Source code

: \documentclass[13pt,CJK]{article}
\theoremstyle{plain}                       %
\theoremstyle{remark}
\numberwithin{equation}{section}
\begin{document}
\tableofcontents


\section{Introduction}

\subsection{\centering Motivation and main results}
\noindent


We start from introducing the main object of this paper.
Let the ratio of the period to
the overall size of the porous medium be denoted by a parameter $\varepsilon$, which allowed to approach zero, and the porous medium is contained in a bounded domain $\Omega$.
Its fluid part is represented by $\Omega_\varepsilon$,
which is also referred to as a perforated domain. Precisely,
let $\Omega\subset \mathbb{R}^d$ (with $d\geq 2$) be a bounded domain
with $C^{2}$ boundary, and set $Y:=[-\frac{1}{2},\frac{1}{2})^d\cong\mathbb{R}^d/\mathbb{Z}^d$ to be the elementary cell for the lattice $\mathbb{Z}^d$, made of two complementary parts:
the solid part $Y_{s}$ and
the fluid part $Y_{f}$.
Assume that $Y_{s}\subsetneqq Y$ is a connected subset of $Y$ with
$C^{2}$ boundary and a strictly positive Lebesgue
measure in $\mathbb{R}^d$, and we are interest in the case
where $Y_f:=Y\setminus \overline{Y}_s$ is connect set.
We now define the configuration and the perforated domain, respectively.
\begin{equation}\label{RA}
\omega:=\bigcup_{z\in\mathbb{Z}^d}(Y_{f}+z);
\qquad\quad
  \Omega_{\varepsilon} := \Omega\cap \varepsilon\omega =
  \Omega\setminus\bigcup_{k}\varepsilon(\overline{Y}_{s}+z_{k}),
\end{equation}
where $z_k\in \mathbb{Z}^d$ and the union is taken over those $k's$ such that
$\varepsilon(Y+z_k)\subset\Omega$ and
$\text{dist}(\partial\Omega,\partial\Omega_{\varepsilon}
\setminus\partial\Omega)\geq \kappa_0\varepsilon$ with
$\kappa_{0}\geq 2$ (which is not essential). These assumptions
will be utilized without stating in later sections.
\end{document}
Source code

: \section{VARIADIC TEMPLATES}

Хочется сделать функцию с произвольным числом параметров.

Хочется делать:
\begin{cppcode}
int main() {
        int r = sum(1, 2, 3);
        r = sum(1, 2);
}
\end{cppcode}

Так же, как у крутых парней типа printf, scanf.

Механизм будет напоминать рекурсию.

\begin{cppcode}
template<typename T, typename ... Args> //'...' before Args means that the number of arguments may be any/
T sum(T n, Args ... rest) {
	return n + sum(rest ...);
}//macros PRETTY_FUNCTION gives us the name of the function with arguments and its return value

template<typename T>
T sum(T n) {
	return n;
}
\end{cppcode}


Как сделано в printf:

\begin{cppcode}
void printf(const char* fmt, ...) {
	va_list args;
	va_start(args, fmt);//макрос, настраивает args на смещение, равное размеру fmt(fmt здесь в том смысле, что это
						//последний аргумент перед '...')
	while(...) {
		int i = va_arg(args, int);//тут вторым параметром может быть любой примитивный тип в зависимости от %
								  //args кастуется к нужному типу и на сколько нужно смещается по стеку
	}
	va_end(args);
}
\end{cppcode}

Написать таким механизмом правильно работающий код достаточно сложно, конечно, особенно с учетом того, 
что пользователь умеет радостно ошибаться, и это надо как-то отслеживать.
==
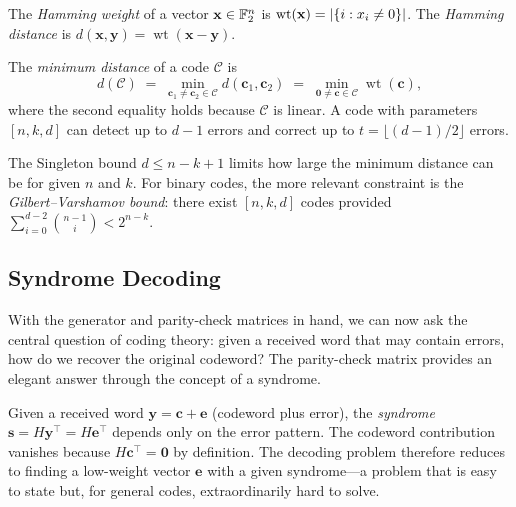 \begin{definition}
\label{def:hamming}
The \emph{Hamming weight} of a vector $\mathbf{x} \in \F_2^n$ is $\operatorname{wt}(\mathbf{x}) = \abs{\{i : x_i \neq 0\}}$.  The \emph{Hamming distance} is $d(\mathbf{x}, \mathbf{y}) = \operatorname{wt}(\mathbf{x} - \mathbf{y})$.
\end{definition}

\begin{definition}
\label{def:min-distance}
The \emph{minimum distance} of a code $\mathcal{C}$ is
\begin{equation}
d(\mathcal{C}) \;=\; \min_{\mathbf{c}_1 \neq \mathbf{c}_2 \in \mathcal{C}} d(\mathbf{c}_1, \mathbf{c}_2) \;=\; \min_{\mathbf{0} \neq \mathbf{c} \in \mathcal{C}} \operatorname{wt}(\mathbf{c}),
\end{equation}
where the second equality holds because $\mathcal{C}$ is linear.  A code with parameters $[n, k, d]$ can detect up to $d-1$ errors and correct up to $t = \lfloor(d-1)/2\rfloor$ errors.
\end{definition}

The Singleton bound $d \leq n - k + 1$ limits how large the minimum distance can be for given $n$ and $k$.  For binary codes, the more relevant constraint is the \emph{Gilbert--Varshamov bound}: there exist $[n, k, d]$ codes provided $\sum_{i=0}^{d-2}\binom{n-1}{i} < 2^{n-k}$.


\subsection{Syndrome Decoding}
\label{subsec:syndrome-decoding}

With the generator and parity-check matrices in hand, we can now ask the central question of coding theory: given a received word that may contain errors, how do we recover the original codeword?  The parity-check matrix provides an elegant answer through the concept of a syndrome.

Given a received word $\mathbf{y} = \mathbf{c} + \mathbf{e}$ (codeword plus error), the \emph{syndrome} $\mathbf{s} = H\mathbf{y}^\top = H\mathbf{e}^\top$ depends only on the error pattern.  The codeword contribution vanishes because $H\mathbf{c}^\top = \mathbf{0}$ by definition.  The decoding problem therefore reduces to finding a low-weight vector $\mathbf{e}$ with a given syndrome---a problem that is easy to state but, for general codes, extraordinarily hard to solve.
==
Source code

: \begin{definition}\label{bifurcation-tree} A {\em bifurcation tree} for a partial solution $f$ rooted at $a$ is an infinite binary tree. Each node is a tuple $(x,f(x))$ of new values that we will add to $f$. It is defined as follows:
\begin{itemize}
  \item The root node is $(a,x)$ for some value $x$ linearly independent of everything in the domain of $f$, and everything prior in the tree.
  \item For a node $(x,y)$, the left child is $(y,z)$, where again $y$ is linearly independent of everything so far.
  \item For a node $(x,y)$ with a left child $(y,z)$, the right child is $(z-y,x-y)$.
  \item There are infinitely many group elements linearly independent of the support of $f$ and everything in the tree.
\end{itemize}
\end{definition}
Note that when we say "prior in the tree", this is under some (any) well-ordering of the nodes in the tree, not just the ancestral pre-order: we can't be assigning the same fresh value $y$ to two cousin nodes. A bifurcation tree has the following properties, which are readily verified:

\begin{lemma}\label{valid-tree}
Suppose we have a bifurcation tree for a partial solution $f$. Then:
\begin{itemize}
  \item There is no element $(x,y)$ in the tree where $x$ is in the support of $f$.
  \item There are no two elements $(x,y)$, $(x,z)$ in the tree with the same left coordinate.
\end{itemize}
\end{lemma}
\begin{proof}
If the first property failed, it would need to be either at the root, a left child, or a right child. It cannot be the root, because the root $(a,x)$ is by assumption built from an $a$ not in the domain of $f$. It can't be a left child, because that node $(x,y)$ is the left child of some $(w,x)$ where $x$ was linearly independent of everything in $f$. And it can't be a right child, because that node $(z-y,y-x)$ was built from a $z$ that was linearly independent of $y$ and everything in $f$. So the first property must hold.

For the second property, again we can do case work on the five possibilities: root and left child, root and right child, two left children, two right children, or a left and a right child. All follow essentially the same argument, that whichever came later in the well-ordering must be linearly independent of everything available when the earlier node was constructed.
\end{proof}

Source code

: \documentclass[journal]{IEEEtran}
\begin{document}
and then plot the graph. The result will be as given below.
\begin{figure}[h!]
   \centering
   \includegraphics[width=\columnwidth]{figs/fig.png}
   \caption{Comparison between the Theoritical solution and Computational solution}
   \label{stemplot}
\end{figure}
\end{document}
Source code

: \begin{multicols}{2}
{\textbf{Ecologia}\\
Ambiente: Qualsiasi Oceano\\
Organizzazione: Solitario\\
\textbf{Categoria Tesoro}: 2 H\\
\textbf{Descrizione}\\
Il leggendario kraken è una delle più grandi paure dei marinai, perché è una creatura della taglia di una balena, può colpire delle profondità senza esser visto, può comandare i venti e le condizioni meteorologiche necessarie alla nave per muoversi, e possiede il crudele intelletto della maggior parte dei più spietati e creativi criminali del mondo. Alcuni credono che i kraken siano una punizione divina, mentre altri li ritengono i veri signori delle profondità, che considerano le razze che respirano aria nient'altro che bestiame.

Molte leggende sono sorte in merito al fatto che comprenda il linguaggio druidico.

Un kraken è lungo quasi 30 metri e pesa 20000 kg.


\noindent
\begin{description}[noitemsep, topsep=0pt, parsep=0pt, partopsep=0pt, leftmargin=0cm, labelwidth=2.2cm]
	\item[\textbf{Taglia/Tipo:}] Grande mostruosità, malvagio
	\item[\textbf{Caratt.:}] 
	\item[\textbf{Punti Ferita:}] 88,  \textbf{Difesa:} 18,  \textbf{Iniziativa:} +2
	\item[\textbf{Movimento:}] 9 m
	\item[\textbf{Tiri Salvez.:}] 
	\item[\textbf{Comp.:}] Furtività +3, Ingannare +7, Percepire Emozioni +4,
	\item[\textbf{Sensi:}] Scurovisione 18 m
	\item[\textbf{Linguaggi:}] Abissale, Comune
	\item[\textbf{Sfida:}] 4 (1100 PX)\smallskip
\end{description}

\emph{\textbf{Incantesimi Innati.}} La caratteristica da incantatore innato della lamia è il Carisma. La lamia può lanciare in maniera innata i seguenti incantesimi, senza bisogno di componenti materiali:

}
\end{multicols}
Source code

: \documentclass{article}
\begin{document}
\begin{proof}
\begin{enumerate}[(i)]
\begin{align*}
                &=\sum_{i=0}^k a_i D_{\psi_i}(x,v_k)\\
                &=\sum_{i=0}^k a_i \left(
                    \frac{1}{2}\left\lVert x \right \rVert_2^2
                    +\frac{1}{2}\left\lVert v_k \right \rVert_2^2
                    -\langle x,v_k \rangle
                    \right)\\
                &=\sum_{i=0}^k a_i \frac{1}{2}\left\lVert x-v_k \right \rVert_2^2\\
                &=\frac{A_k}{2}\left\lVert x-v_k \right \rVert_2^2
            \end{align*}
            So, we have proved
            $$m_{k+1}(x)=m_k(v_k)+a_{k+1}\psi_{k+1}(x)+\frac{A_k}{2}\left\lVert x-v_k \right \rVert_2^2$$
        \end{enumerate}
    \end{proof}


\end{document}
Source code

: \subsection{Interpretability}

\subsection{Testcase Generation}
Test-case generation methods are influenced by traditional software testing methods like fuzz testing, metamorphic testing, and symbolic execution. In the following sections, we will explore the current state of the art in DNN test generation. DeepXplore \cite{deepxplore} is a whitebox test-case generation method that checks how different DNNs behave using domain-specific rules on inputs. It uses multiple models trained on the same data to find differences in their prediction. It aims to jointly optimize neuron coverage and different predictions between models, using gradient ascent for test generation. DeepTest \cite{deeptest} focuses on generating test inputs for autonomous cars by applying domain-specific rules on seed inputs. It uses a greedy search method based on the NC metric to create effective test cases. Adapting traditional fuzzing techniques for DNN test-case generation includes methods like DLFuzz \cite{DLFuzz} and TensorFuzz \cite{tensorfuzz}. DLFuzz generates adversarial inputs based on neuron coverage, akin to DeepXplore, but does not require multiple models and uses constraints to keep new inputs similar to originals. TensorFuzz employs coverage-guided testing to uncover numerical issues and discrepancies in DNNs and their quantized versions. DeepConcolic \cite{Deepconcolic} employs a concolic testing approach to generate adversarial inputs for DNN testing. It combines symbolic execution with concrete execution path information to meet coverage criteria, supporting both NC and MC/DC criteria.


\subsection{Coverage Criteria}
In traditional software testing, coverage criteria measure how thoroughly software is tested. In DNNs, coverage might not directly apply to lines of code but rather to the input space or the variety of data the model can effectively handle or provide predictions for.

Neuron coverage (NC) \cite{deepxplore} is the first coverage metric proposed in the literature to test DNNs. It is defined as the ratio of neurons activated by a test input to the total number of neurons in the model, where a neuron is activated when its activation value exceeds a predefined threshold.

EXERCISE DIRECTIONS:
Among the records above, extract exactly the lines from the line with "With the generator" to the line with "hard to solve.", both lines included, and leave out the rest.

SOLUTION TO THIS EXERCISE:
With the generator and parity-check matrices in hand, we can now ask the central question of coding theory: given a received word that may contain errors, how do we recover the original codeword?  The parity-check matrix provides an elegant answer through the concept of a syndrome.

Given a received word $\mathbf{y} = \mathbf{c} + \mathbf{e}$ (codeword plus error), the \emph{syndrome} $\mathbf{s} = H\mathbf{y}^\top = H\mathbf{e}^\top$ depends only on the error pattern.  The codeword contribution vanishes because $H\mathbf{c}^\top = \mathbf{0}$ by definition.  The decoding problem therefore reduces to finding a low-weight vector $\mathbf{e}$ with a given syndrome---a problem that is easy to state but, for general codes, extraordinarily hard to solve.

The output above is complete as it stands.